--- Problem to work on ---
Search the material and gather each line with "qquad" in it.

--- Record extracts ---
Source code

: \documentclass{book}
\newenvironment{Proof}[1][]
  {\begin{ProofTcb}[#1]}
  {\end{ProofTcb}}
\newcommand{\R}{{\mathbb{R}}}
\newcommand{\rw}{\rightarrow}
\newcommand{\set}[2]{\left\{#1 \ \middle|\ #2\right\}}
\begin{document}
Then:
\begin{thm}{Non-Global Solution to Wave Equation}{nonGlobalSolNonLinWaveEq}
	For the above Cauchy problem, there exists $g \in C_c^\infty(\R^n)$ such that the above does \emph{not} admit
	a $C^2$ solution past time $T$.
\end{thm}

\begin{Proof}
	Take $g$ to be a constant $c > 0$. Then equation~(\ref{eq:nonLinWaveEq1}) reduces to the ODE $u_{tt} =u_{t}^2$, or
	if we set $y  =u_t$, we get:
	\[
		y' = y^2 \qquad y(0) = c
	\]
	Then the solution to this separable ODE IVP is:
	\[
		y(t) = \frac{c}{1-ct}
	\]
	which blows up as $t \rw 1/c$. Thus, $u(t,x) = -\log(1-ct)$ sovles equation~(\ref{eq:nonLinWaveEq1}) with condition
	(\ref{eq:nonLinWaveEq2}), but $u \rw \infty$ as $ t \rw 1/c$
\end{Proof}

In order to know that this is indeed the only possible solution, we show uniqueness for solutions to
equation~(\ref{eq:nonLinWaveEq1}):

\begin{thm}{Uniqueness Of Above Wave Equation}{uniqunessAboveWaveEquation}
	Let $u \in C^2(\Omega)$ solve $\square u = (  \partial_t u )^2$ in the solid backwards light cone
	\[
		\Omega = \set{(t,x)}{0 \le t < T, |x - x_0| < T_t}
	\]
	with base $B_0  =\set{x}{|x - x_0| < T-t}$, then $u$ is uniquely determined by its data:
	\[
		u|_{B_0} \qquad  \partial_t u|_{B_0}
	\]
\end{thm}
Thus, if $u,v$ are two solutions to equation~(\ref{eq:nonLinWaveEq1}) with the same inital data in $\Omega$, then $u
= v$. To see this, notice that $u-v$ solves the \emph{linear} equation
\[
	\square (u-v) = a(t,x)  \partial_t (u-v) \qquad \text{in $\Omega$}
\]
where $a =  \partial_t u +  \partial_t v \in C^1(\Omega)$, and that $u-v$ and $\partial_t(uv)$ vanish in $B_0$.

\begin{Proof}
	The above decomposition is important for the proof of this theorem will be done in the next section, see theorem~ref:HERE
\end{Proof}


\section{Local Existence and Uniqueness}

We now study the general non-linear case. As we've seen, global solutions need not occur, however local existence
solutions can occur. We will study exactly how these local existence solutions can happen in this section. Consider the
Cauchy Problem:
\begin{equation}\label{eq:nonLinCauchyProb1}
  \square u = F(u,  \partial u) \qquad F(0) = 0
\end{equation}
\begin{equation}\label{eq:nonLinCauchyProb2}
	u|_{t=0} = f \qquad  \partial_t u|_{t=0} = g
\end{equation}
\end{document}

--- Your solution ---
		y' = y^2 \qquad y(0) = c
		u|_{B_0} \qquad  \partial_t u|_{B_0}
	\square (u-v) = a(t,x)  \partial_t (u-v) \qquad \text{in $\Omega$}
  \square u = F(u,  \partial u) \qquad F(0) = 0
	u|_{t=0} = f \qquad  \partial_t u|_{t=0} = g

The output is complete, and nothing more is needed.